Cold War chill returns to the Caucasus

Russia’s relations with the West “plunged to their most critical point in a generation” on Tuesday, when the Kremlin “built on its military rout of Georgia” and effectively “killed off” the recently negotiated ceasefire by recognising the breakaway provinces of South Ossetia and “strategically vital” Abkhazia as independent states, said Ian Traynor in The Guardian.

Russia was quick to defend itself: the BBC was summoned to the Black Sea resort of Sochi for an interview with Russian President Dmitry Medvedev, who also wrote a piece in the FT in which he said the decision was taken to save lives. The histories of the Ossetian and Abkhaz peoples, their “desire for independence, the tragic events of the past weeks and international precedents” governed the decision, he wrote. He accused Georgia of “sowing seeds of discontent” within Abkhazia and South Ossetia by inflicting a “vicious war” on its minorities, and said that Russia had repeatedly warned the West that by recognising Kosovo’s illegal declaration of independence from Serbia it had set a precedent for breakaway states such as Abkhazia and South Ossetia.

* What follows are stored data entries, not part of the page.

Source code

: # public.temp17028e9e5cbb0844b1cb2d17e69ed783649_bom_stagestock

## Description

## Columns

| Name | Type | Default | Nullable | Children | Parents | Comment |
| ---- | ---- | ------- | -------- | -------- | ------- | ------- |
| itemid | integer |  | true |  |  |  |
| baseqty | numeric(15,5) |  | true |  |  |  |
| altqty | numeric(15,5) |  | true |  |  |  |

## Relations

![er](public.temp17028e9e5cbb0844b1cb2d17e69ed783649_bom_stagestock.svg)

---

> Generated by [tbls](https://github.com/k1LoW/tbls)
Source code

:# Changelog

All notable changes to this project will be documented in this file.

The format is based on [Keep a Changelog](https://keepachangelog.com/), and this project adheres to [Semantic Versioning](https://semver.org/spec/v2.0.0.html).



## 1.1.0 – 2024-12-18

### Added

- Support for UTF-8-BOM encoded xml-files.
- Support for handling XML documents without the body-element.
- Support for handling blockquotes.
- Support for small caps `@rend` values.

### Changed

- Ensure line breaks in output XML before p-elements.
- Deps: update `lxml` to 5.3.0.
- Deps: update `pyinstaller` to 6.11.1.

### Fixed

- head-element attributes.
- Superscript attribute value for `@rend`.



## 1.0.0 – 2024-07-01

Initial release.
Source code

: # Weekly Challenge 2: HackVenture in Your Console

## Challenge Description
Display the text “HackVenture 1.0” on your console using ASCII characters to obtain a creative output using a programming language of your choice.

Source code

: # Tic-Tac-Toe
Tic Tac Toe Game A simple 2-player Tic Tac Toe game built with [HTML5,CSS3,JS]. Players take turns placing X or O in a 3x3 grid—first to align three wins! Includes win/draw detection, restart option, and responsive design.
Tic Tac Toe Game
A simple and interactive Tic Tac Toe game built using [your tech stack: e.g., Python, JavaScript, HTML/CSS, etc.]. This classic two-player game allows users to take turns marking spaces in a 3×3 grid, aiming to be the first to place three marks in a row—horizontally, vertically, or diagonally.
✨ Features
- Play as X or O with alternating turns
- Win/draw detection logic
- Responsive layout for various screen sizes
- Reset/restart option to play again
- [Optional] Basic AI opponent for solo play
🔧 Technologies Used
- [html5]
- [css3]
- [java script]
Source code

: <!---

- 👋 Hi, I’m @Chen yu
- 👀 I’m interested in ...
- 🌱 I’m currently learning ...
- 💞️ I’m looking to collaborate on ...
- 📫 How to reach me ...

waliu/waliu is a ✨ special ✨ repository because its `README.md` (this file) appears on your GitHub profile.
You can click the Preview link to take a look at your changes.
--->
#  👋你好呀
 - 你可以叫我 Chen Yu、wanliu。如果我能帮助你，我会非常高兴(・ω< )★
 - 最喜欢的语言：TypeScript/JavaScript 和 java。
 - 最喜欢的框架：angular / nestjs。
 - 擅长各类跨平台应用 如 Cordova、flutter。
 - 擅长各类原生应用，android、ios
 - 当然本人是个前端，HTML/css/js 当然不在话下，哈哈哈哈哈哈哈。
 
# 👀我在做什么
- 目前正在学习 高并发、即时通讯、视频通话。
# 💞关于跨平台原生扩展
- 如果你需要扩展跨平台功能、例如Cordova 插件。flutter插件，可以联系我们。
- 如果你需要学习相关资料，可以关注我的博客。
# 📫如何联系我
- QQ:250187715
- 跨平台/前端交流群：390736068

The comparison with Kosovo is “specious”, said The Globe and Mail. Kosovo was never legally part of Serbia, but was rather an autonomous component of the Yugoslav federation, which dissolved in the early 1990s. Although Georgian behaviour in Abkhazia and South Ossetia has “not always been saintly”, it does not bear comparison with the slaughter of Kosovar Albanians that preceded Nato’s 1999 intervention. Anyone who doubts the Kremlin’s true attitude towards secessionist movements should look to Chechnya, where it fought “two brutal campaigns” and “flattened” Grozny. No one expects that Abkhazia or South Ossetia will become “independent in anything but name”.

It is clear that Russia is “revelling in its newly found fearsome image”, said Bridget Kendall on the BBC. The West should take this chance to “hoist Russia’s government on its own petard”, said The Globe and Mail. If Medvedev is so concerned with the democratic destiny of Ossetians and Abkhazians, “surely he would not object to the deployment of a peacekeeping force to protect it”.